You know you should take care of yourself. But every time you try, you stall. You scroll instead of shower. You cancel the walk you planned. You promise to rest, but end up working late, again.
This isn’t laziness. It’s not a lack of discipline.
It’s something deeper.
From a therapist’s lens, when self-care feels hard, it’s often because your nervous system is already working overtime just to keep you afloat.
The Myth of Effortless Self-Care
Self-care is marketed like a spa day or a face mask. But real self-care can be messy, emotional, and exhausting.
It means saying no. Resting when you feel guilty. Eating when you’d rather ignore your hunger. Setting boundaries that others won’t like.
For trauma survivors or those with chronic stress, even identifying your needs can feel foreign. That’s where therapy helps. Grigore Counselling works with people who feel blocked from the very things that are supposed to help.
And that doesn’t mean you’re broken. It means you need support, not more pressure.
Why Is Self-Care So Hard?
Here’s what we often see in our clients:
Nervous system dysregulation
When you’re constantly in fight, flight, or freeze, your brain doesn’t prioritize reflection or rest. Your survival system says, “There’s no time for a bath. We need to stay alert.”
Shame cycles
Many people think they have to earn self-care. If they haven’t achieved enough, they deny themselves rest. That turns care into a reward instead of a right.
Attachment wounds
If no one consistently cared for you growing up, it may feel unsafe or unfamiliar to care for yourself now. DBT, IFS, and trauma-informed therapy can help rewire these patterns.
Emotional avoidance
For some, slowing down brings up discomfort. When you’re alone and quiet, the feelings you’ve been avoiding come up. So you keep busy. Or distracted. Or numb.
Therapy Helps You Redefine Self-Care
Real self-care isn’t just what feels good, it’s what helps you heal.
We often tell our clients this:
- Self-care is eating before you’re starving.
- It’s leaving the party when you’re overstimulated.
- It’s going to therapy when you’re tired of pretending you’re fine.
Therapies like CBT, DBT, and EMDR help clients identify the internal blocks that make care feel hard. We don’t just give you a list of what to do, we help you understand why it feels impossible in the first place.
When You’ve Tried Everything and Still Feel Stuck
If you’ve bought the journals, downloaded the apps, and signed up for yoga, but nothing sticks, it’s not because you’re hopeless. It’s because behavior change without emotional healing doesn’t last.
We’ve worked with clients across BC, the Yukon, and even remote areas like Yellowknife. They all have one thing in common: they thought they should be able to figure it out alone.
But care isn’t supposed to be a solo act.

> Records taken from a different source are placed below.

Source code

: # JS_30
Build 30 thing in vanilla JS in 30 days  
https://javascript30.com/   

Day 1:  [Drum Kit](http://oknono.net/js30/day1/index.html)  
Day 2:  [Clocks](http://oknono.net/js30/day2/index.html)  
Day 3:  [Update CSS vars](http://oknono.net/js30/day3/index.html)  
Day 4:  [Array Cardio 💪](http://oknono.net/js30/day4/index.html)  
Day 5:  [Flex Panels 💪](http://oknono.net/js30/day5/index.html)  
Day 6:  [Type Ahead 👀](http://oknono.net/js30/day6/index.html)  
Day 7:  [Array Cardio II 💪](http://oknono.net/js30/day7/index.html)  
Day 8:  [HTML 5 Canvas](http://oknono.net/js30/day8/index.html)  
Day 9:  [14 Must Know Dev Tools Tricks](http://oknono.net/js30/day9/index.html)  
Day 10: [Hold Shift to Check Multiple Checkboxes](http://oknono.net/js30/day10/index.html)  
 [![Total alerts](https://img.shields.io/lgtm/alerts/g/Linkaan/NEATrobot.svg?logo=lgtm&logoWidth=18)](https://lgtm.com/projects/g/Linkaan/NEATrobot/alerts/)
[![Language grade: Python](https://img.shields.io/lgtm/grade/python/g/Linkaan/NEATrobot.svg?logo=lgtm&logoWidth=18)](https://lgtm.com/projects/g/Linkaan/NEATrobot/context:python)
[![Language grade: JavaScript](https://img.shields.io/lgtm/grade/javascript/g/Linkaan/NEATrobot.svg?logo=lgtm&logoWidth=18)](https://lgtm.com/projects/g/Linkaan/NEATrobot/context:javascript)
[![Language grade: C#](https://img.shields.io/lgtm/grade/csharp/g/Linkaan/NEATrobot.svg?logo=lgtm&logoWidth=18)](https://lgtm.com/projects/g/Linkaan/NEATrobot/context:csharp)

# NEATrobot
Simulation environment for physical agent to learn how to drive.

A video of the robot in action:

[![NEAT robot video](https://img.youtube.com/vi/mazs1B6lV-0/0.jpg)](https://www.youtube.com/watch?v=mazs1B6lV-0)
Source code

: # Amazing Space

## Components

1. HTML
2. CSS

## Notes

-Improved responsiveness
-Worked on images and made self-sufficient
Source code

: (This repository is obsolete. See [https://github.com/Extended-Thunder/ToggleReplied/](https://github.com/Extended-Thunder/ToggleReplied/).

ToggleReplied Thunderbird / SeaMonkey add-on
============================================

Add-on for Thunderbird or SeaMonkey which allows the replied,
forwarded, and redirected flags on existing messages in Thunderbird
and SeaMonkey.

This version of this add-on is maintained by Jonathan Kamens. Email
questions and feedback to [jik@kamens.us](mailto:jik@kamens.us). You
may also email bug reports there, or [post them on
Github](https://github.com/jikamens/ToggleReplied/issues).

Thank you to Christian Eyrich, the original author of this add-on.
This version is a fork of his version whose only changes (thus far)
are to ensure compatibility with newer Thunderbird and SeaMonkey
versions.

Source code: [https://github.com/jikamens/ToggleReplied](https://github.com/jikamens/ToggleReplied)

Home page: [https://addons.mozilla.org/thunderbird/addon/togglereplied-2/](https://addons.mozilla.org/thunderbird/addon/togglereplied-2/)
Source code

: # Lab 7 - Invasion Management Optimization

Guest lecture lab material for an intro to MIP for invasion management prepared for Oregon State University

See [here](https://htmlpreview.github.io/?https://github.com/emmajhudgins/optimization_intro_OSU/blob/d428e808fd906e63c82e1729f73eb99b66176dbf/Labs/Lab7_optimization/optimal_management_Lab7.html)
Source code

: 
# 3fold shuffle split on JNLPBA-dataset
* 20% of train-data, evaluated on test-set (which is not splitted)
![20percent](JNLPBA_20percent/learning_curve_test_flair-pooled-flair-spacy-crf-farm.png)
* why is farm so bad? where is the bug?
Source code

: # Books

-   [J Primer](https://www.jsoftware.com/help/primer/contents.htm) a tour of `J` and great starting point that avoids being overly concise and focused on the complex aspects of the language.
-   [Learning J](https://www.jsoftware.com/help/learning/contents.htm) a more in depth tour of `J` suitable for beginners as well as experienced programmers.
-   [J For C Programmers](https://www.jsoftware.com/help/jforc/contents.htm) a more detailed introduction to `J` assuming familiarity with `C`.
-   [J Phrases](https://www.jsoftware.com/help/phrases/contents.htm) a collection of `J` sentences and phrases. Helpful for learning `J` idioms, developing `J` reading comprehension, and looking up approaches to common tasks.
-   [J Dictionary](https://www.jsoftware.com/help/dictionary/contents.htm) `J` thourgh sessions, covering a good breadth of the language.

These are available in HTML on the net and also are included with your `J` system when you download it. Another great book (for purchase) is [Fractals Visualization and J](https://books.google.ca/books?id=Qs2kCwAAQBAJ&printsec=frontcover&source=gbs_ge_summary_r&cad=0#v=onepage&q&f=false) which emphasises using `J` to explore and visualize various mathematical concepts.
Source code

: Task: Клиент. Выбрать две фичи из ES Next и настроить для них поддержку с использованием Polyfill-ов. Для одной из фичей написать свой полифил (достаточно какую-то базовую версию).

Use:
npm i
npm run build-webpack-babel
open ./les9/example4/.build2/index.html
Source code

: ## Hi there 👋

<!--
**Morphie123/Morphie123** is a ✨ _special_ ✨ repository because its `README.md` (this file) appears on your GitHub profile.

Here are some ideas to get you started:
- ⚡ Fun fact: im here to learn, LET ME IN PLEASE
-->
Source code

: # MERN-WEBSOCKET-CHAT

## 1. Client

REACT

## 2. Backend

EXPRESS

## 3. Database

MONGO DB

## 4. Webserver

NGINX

Therapy helps you learn how to listen to your needs, soothe your stress, and reconnect with your body. Slowly. Safely. Sustainably.
Gentle First Steps
We don’t push our clients into bubble baths and gratitude journals. We begin with the nervous system.
Try this:
- Place one hand on your chest. One on your belly.
- Take a slow, 4-second inhale.
- Hold for 2 seconds.
- Exhale for 6.
- Do it again. Just twice.
That’s self-care. Right there. No products. No pressure. Just presence.
And if it still feels too hard, that’s okay. That’s your sign, not of failure, but of overwhelm. And that’s exactly what therapy can help with. Reach out to us if you want to talk to someone who gets it.
FAQ: When Self-Care Feels Hard
Why do I feel guilty taking care of myself?
Guilt is common when you’ve been conditioned to prioritize others or tie your worth to productivity. Therapy helps untangle those beliefs.
Can therapy help me stick to a self-care routine?
Yes. We work on what’s under the resistance, like trauma, shame, or nervous system burnout, so that routines become natural, not forced.
Is it normal to feel worse when I try to rest?
Yes. Rest can bring up stored emotions. If your system is used to being in overdrive, slowing down can feel unsafe at first. You’re not alone.